A buzzword that emerged from the recent Davos summit was "mattering", which is touted as the key to managing in the new hybrid work economy. It refers to the belief that you are important to others in your workplace and is seen as an existential imperative. Managers are urged to provide this sense of mattering by telling a compelling "mattering" story, according to a report published by the World Economic Forum. However, there is also the complementary and distinct construct of "anti-mattering", which involves feelings of not mattering and being marginalized. This buzzword has now been "nouned" and is part of the growing lexicon of management-speak.
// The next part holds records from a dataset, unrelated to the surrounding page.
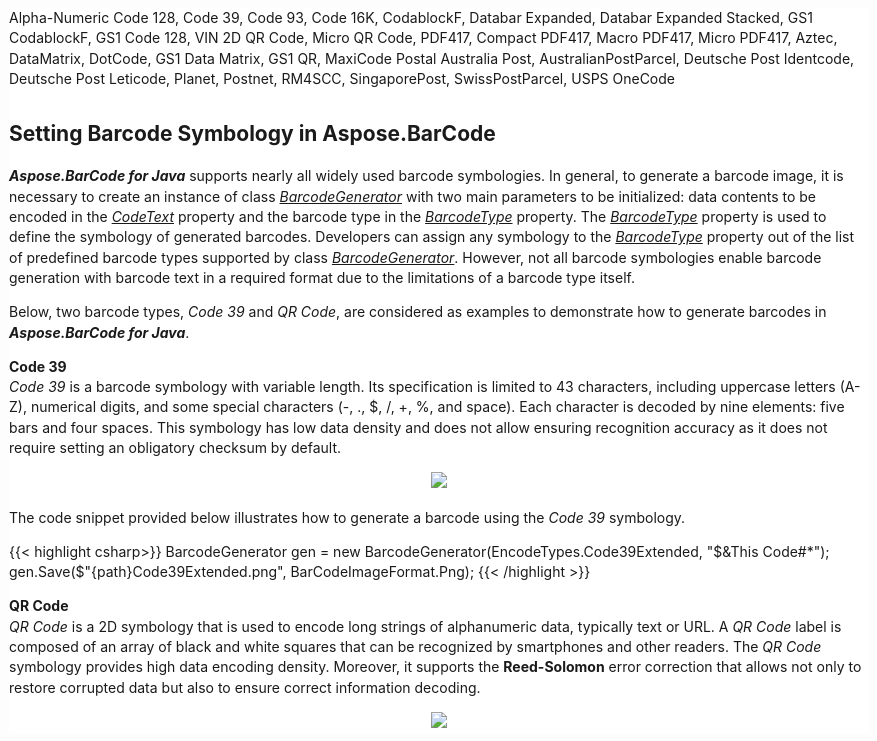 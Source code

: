 <tr> <th>Alpha-Numeric</th> 
<td>Code 128, Code 39, Code 93, Code 16K, CodablockF, Databar Expanded, Databar Expanded Stacked, GS1 CodablockF, GS1 Code 128, VIN</td> 
 </tr> 
<tr> <th colspan ="2" >2D</th> 
<td>QR Code, Micro QR Code, PDF417, Compact PDF417, Macro PDF417, Micro PDF417, Aztec, DataMatrix, DotCode, GS1 Data Matrix, GS1 QR, MaxiCode</td> 
 </tr> 
 <tr> <th colspan ="2">Postal</th> 
<td>Australia Post, AustralianPostParcel, Deutsche Post Identcode, Deutsche Post Leticode, Planet, Postnet, RM4SCC, SingaporePost, SwissPostParcel, USPS OneCode</td> 
 </tr> 
</tr> 
</table>
  

## **Setting Barcode Symbology in Aspose.BarCode**
***Aspose.BarCode for Java*** supports nearly all widely used barcode symbologies. In general, to generate a barcode image, it is necessary to create an instance of class [*BarcodeGenerator*]() with two main parameters to be initialized: data contents to be encoded in the [*CodeText*]() property and the barcode type in the [*BarcodeType*]() property. The [*BarcodeType*]() property is used to define the symbology of generated barcodes. Developers can assign any symbology to the [*BarcodeType*]() property out of the list of predefined barcode types supported by class [*BarcodeGenerator*](). However, not all barcode symbologies enable barcode generation with barcode text in a required format due to the limitations of a barcode type itself.  
  
Below, two barcode types, *Code 39* and *QR Code*, are considered as examples to demonstrate how to generate barcodes in ***Aspose.BarCode for Java***. 
  
**Code 39**    
*Code 39* is a barcode symbology with variable length. Its specification is limited to 43 characters, including uppercase letters (A-Z), numerical digits, and some special characters (-, ., $, /, +, %, and space). Each character is decoded by nine elements: five bars and four spaces. This symbology has low data density and does not allow ensuring recognition accuracy as it does not require setting an obligatory checksum by default. 

<p align="center"><image src="code39extended.png"></p>
  
The code snippet provided below illustrates how to generate a barcode using the *Code 39* symbology.
  
{{< highlight csharp>}}
BarcodeGenerator gen = new BarcodeGenerator(EncodeTypes.Code39Extended, "$&This Code#*");
gen.Save($"{path}Code39Extended.png", BarCodeImageFormat.Png);
{{< /highlight >}}  
  
**QR Code**  
*QR Code* is a 2D symbology that is used to encode long strings of alphanumeric data, typically text or URL. A *QR Code* label is composed of an array of black and white squares that can be recognized by smartphones and other readers. The *QR Code* symbology provides high data encoding density. Moreover, it supports the **Reed-Solomon** error correction that allows not only to restore corrupted data but also to ensure correct information decoding.  

<p align="center"><image src="qrcode.png"></p>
A recent report introduced "The Anti-Mattering Scale," a tool for measuring feelings of insignificance towards others. The report suggests that high levels of anti-mattering correlate with depression, anxiety, and loneliness. However, the report's primary focus is on how mattering affects productivity, claiming that individual well-being fuels performance and that addressing barriers to mattering in the workplace is necessary for organizations to thrive. While improving employee happiness is important, attempting to "deliver mattering" through management techniques is patronizing and misguided. The key to making someone feel valued is to genuinely value them, not to use a shortcut or a score. Efforts to create mattering are, in fact, a contradiction in terms. Employees need to feel that their contributions are genuinely valued, which can't be achieved through artificial means. Mattering is earned by doing valuable work and enjoying the self-worth that comes with it. Making employees feel like they matter requires responsibility and genuine investment, not just an expensive middle manager.